WHAT TO PRODUCE – From the records below, please return each line that holds the word "project".

RECORDS SHOWN –
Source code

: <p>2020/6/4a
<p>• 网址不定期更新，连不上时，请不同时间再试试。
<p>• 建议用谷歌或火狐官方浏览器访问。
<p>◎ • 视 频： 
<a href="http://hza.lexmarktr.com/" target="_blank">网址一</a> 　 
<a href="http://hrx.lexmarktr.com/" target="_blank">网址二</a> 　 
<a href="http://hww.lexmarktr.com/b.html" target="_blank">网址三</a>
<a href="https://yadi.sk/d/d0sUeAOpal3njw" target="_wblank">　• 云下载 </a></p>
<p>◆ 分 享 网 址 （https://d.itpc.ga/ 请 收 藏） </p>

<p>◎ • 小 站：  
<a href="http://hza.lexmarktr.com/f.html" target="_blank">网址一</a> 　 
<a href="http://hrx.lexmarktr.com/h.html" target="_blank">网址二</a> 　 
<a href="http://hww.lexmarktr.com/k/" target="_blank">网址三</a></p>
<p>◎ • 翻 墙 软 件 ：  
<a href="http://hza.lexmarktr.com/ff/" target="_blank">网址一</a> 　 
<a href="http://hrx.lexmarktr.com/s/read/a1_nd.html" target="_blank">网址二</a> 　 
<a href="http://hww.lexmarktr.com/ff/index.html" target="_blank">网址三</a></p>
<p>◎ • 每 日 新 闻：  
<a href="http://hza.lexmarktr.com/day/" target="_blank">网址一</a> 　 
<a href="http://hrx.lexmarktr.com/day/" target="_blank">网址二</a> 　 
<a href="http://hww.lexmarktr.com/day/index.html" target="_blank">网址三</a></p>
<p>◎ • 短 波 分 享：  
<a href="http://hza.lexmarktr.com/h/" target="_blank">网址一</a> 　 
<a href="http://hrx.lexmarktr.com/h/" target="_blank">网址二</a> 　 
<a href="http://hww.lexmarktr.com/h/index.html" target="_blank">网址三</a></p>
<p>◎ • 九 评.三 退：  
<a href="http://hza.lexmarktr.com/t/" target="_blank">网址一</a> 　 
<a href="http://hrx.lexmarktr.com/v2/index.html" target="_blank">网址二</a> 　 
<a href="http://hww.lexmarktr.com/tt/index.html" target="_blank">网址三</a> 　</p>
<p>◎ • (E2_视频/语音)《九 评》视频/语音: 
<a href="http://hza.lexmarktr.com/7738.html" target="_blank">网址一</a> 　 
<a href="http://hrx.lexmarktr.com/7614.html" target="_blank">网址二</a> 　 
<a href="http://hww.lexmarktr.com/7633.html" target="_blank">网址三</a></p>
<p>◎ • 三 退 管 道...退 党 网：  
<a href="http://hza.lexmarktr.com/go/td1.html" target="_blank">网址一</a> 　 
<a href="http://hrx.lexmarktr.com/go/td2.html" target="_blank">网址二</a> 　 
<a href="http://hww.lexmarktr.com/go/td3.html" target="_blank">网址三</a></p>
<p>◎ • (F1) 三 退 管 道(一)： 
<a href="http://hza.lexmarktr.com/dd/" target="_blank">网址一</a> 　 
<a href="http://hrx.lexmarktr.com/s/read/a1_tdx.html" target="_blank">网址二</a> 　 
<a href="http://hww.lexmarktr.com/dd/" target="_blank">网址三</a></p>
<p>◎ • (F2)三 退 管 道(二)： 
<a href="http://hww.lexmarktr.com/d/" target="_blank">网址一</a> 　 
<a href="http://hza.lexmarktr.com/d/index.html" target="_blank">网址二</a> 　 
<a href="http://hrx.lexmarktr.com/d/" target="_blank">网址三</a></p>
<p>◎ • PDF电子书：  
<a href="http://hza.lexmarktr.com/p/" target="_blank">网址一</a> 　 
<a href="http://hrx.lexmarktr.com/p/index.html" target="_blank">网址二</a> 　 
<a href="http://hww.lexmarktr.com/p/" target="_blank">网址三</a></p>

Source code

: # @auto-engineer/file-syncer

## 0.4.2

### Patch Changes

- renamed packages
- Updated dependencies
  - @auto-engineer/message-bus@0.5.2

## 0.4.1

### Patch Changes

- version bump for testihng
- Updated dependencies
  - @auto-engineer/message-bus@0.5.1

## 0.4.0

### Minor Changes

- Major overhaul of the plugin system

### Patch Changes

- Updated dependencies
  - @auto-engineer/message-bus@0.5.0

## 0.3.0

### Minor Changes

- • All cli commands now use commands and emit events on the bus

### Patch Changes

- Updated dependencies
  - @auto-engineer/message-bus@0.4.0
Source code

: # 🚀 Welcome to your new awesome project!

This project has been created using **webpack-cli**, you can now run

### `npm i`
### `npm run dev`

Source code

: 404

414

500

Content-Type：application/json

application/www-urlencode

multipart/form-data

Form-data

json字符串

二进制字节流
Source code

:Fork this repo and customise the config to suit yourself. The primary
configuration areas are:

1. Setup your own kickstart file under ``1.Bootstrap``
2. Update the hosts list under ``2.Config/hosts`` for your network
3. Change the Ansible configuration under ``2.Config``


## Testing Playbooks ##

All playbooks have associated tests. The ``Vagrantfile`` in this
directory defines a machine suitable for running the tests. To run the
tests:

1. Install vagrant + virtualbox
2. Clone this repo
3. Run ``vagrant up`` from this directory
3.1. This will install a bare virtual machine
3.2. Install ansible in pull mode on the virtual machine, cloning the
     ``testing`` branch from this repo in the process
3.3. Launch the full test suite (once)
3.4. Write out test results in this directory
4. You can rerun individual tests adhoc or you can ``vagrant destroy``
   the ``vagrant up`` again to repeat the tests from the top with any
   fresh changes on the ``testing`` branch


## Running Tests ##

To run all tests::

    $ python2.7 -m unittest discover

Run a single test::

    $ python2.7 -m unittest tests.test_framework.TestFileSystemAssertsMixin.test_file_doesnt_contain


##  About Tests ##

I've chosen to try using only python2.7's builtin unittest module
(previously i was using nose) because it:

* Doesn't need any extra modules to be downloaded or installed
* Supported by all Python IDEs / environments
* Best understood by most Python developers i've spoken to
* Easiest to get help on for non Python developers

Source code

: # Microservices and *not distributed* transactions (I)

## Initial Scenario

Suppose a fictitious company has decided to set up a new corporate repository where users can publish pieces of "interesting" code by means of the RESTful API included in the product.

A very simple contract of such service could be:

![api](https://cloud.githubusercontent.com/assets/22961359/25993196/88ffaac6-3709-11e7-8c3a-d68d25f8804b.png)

ANSWER BELOW –
: # 🚀 Welcome to your new awesome project!
This project has been created using **webpack-cli**, you can now run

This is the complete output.